I hope you enjoy my recipe for Meringue Pillows. It’s the perfect spring dessert for your Passover or Easter table.

Bon Appétit, Y’all!


PS Want to share some really awesome news.  Bill Daley from the Chicago Tribune listed me as one of Seven Food Writers to Know in his piece about American food writing!

Let’s Get Cooking – Whip it Up

This is easy. Promise. It’s just egg whites and sugar whipped and then baked. Meringue is a combination of egg whites and sugar whipped to form a thick, stiff foam. Different textures are achieved by varying the methods of mixing the sugar and egg whites, and varying the baking times and temperatures. Meringue can be made soft to top a pie, or dried in the oven to make a dacquoise or meringue cookie.

A French meringue is the simplest meringue; it is made by beating sugar into egg whites until stiff and fluffy.

A Swiss meringue is made by heating egg whites and sugar in a double boiler until the mixture reaches 110°F to 120°F. Then the mixture is beaten until stiff. This technique ensures that the sugar is completely dissolved and stabilizes the meringue.

An Italian meringue is the most stable meringue. It is made by heating a sugar syrup to the soft-ball stage, 232°F to 240°F, then beating the hot syrup into the egg whites. Adding butter to the finished meringue makes it buttercream frosting.

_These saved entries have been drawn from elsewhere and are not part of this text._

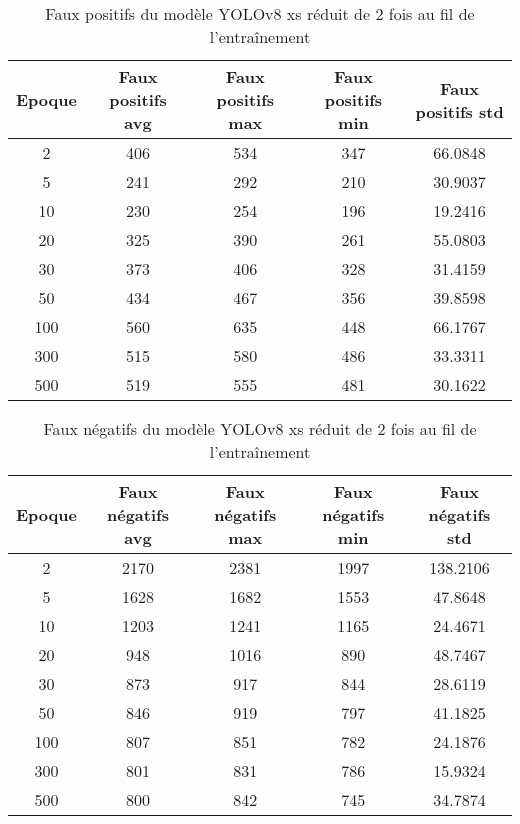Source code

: \begin{table}[!ht]
    \caption{Faux positifs du modèle YOLOv8 xs réduit de 2 fois au fil de l'entraînement}
    \label{tab:yolov8xs_reduced2x_false_positive}
    \centering
    \begin{tabular}{ |c||c|c|c|c|  }
        \hline
        \rowcolor{gray!50}
        Epoque & Faux positifs avg & Faux positifs max & Faux positifs min & Faux positifs std\\
        \hline
        2 & 406 & 534 & 347 & 66.0848\\
        5 & 241 & 292 & 210 & 30.9037\\
        10 & 230 & 254 & 196 & 19.2416\\
        20 & 325 & 390 & 261 & 55.0803\\
        30 & 373 & 406 & 328 & 31.4159\\
        50 & 434 & 467 & 356 & 39.8598\\
        100 & 560 & 635 & 448 & 66.1767\\
        300 & 515 & 580 & 486 & 33.3311\\
        500 & 519 & 555 & 481 & 30.1622\\
        \hline
    \end{tabular}
\end{table}

\begin{table}[!ht]
    \caption{Faux négatifs du modèle YOLOv8 xs réduit de 2 fois au fil de l'entraînement}
    \label{tab:yolov8xs_reduced2x_false_negative}
    \centering
    \begin{tabular}{ |c||c|c|c|c|  }
        \hline
        \rowcolor{gray!50}
        Epoque & Faux négatifs avg & Faux négatifs max & Faux négatifs min & Faux négatifs std\\
        \hline
        2 & 2170 & 2381 & 1997 & 138.2106\\
        5 & 1628 & 1682 & 1553 & 47.8648\\
        10 & 1203 & 1241 & 1165 & 24.4671\\
        20 & 948 & 1016 & 890 & 48.7467\\
        30 & 873 & 917 & 844 & 28.6119\\
        50 & 846 & 919 & 797 & 41.1825\\
        100 & 807 & 851 & 782 & 24.1876\\
        300 & 801 & 831 & 786 & 15.9324\\
        500 & 800 & 842 & 745 & 34.7874\\
        \hline
    \end{tabular}
\end{table}

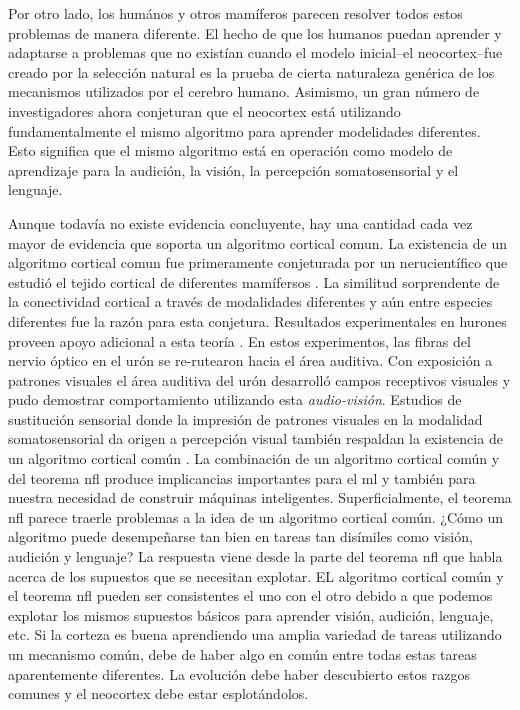 Por otro lado, los humános y otros mamíferos parecen resolver todos estos problemas de manera diferente.
El hecho de que los humanos puedan aprender y adaptarse a problemas que no existían
cuando el modelo inicial--el neocortex--fue creado por la selección natural
es la prueba de cierta naturaleza genérica de los mecanismos utilizados por el cerebro humano.
Asimismo, un gran número de investigadores ahora conjeturan que el neocortex está utilizando fundamentalmente el mismo algoritmo
para aprender modelidades diferentes.
Esto significa que el mismo algoritmo está en operación como modelo de aprendizaje para la audición, la visión, la percepción somatosensorial
y el lenguaje.

Aunque todavía no existe evidencia concluyente, hay una cantidad cada vez mayor de evidencia que soporta un algoritmo cortical comun.
La existencia de un algoritmo cortical comun fue primeramente conjeturada por un nerucientífico que estudió el tejido cortical de diferentes mamífersos \cite{mountcastle_1978}.
La similitud sorprendente de la conectividad cortical a través de modalidades diferentes
y aún entre especies diferentes fue la razón para esta conjetura.
Resultados experimentales en hurones proveen apoyo adicional a esta teoría \cite{von2000visual}.
En estos experimentos, las fibras del nervio óptico en el urón se re-rutearon hacia el área auditiva.
Con exposición a patrones visuales el área auditiva del urón desarrolló campos receptivos visuales
y pudo demostrar comportamiento utilizando esta \emph{audio-visión}.
Estudios de sustitución sensorial donde la impresión de patrones visuales en la modalidad somatosensorial
da origen a percepción visual también respaldan la existencia de un algoritmo cortical común \cite{doi:10.1196/annals.1305.006,BachyRita2003SensorySA}.
La combinación de un algoritmo cortical común y del teorema \gls{nfl} produce implicancias importantes para el \gls{ml}
y también para nuestra necesidad de construir máquinas inteligentes.
Superficialmente, el teorema \gls{nfl} parece traerle problemas a la idea de un algoritmo cortical común.
¿Cómo un algoritmo puede desempeñarse tan bien en tareas tan disímiles como
visión, audición y lenguaje?
La respuesta viene desde la parte del teorema \gls{nfl} que habla acerca de los supuestos que se necesitan explotar.
EL algoritmo cortical común y el teorema \gls{nfl} pueden ser consistentes el uno con el otro
debido a que podemos explotar los mismos supuestos básicos para aprender visión, audición,
lenguaje, etc.
Si la corteza es buena aprendiendo una amplia variedad de tareas utilizando un mecanismo común,
debe de haber algo en común entre todas estas tareas aparentemente diferentes.
La evolución debe haber descubierto estos razgos comunes y el neocortex debe estar esplotándolos. 

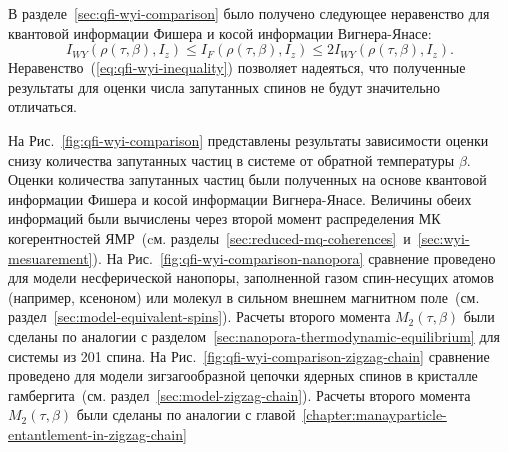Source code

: В разделе~\ref{sec:qfi-wyi-comparison} было получено следующее неравенство
для квантовой информации Фишера и косой информации Вигнера-Янасе:
%
\begin{equation} \label{eq:qfi-wyi-inequality}
    I_{WY}\left(\rho(\tau,\beta), I_z\right)
    \leq I_F\left(\rho(\tau,\beta), I_z\right)
    \leq 2I_{WY}\left(\rho(\tau,\beta), I_z\right).
\end{equation}
%
Неравенство~(\ref{eq:qfi-wyi-inequality}) позволяет надеяться,
что полученные результаты для оценки числа запутанных спинов не будут значительно отличаться.

На Рис.~\ref{fig:qfi-wyi-comparison} представлены результаты зависимости
оценки снизу количества запутанных частиц в системе от обратной температуры $\beta$.
Оценки количества запутанных частиц были полученных на основе квантовой информации Фишера и косой информации Вигнера-Янасе.
Величины обеих информаций были вычислены через второй момент распределения МК когерентностей ЯМР~(cм.
разделы~\ref{sec:reduced-mq-coherences}~и~\ref{sec:wyi-mesuarement}).
На Рис.~\ref{fig:qfi-wyi-comparison-nanopora} сравнение проведено для модели несферической нанопоры,
заполненной газом спин-несущих атомов (например, ксеноном) или молекул в сильном внешнем магнитном поле~(см. раздел~\ref{sec:model-equivalent-spins}).
Расчеты второго момента $M_2(\tau, \beta)$ были сделаны по аналогии с разделом~\ref{sec:nanopora-thermodynamic-equilibrium} для системы из 201 спина.
На Рис.~\ref{fig:qfi-wyi-comparison-zigzag-chain} сравнение проведено
для модели зигзагообразной цепочки ядерных спинов в кристалле гамбергита~(см. раздел~\ref{sec:model-zigzag-chain}).
Расчеты второго момента $M_2(\tau, \beta)$ были сделаны по аналогии с главой~\ref{chapter:manayparticle-entantlement-in-zigzag-chain}


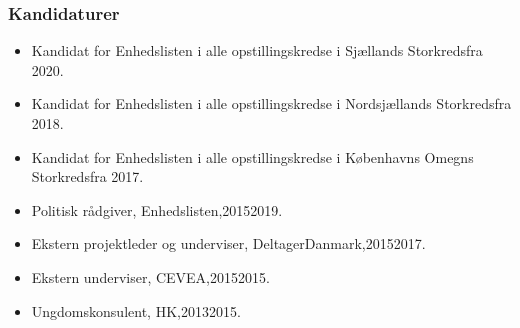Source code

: \documentclass[11pt, a4paper]{awesome-cv}
\begin{document}
\begin{cvletter}
\subsubsection*{Kandidaturer}
\begin{itemize}
\item Kandidat for Enhedslisten i alle opstillingskredse i Sjællands Storkredsfra 2020.
\item Kandidat for Enhedslisten i alle opstillingskredse i Nordsjællands Storkredsfra 2018.
\item Kandidat for Enhedslisten i alle opstillingskredse i Københavns Omegns Storkredsfra 2017.
\end{itemize}
\begin{itemize}
\item Politisk rådgiver, Enhedslisten,20152019.
\item Ekstern projektleder og underviser, DeltagerDanmark,20152017.
\item Ekstern underviser, CEVEA,20152015.
\item Ungdomskonsulent, HK,20132015.
\end{itemize}
\end{cvletter}
\end{document}
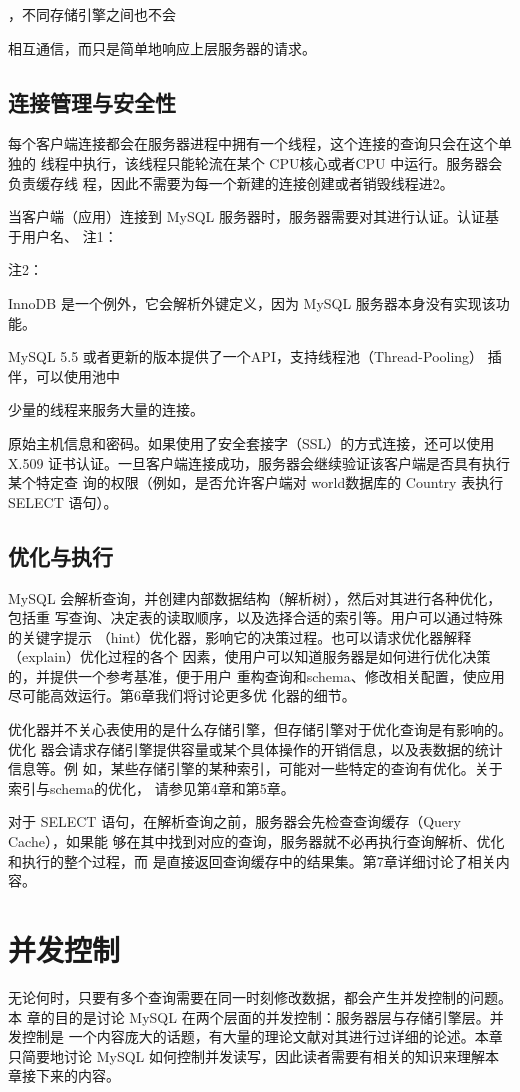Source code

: ，不同存储引擎之间也不会

相互通信，而只是简单地响应上层服务器的请求。

\subsection{连接管理与安全性}
每个客户端连接都会在服务器进程中拥有一个线程，这个连接的查询只会在这个单独的
线程中执行，该线程只能轮流在某个 CPU核心或者CPU 中运行。服务器会负责缓存线
程，因此不需要为每一个新建的连接创建或者销毁线程进2。

当客户端（应用）连接到 MySQL 服务器时，服务器需要对其进行认证。认证基于用户名、
注1：

注2：

InnoDB 是一个例外，它会解析外键定义，因为 MySQL 服务器本身没有实现该功能。

MySQL 5.5 或者更新的版本提供了一个API，支持线程池（Thread-Pooling） 插伴，可以使用池中

少量的线程来服务大量的连接。

原始主机信息和密码。如果使用了安全套接字（SSL）的方式连接，还可以使用X.509
证书认证。一旦客户端连接成功，服务器会继续验证该客户端是否具有执行某个特定查
询的权限（例如，是否允许客户端对 world数据库的 Country 表执行 SELECT 语句）。

\subsection{优化与执行}
MySQL 会解析查询，并创建内部数据结构（解析树），然后对其进行各种优化，包括重
写查询、决定表的读取顺序，以及选择合适的索引等。用户可以通过特殊的关键字提示
（hint）优化器，影响它的决策过程。也可以请求优化器解释（explain）优化过程的各个
因素，使用户可以知道服务器是如何进行优化决策的，并提供一个参考基准，便于用户
重构查询和schema、修改相关配置，使应用尽可能高效运行。第6章我们将讨论更多优
化器的细节。

优化器并不关心表使用的是什么存储引擎，但存储引擎对于优化查询是有影响的。优化
器会请求存储引擎提供容量或某个具体操作的开销信息，以及表数据的统计信息等。例
如，某些存储引擎的某种索引，可能对一些特定的查询有优化。关于索引与schema的优化，
请参见第4章和第5章。

对于 SELECT 语句，在解析查询之前，服务器会先检查查询缓存（Query Cache），如果能
够在其中找到对应的查询，服务器就不必再执行查询解析、优化和执行的整个过程，而
是直接返回查询缓存中的结果集。第7章详细讨论了相关内容。

\section{并发控制}
无论何时，只要有多个查询需要在同一时刻修改数据，都会产生并发控制的问题。本
章的目的是讨论 MySQL 在两个层面的并发控制：服务器层与存储引擎层。并发控制是
一个内容庞大的话题，有大量的理论文献对其进行过详细的论述。本章只简要地讨论
MySQL 如何控制并发读写，因此读者需要有相关的知识来理解本章接下来的内容。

Seven Simple Steps for Successful Meringue

  1. Use very fresh eggs for the most stable foam. Properly beaten egg whites are the key to a masterful meringue. Beating egg whites is quite simply incorporating air into the egg white foam.
  2. It is imperative that the whites must be absolutely free of any yolk or fat.  Use only glass or stainless steel bowls, plastic bowls can retain a film of oil. The bowl and beater should be perfectly clean. Any dab of grease or the tiniest amount of fat will keep the egg whites from expanding properly.
  3. The ingredients should be at room temperature to get the best volume out of your meringue. However, since it’s far easier to separate whites from yolks when they’re cold, go ahead and separate your eggs straight out of the refrigerator. Then, let the whites warm to room temperature. You can also speed the process by putting the bowl over warm water.
  4. When separating the eggs, crack one egg at a time into a cup, transferring each individual white to the mixing bowl of egg whites only after it is successfully separated. There is nothing worse that ruining the entire batch on the last egg!
  5. When ready to beat the whites, start slowly. In the clean metal bowl of a heavy-duty mixer fitted with the whisk beat the egg whites on low speed until foamy. Add a bit of cream of tartar or vinegar. Adding acid helps create a stable foam that will hold up until heat cooks the egg proteins and sets the meringue.
  6. After adding the acid, increase the speed to high and continue beating just until the whites are stiff, but not dry, and no longer slip when the bowl is tilted.
  7. Don’t try to make meringues on a very humid day. The humidity can prevent the meringues from ever getting crisp.

Meringue Pillows with Strawberries

Meringue Pillows with Strawberries

This sweet dessert is actually virtually fat free – unless you top it with whipped cream, of course. It’s a delicious indulgence that marries perfectly with fresh spring strawberries.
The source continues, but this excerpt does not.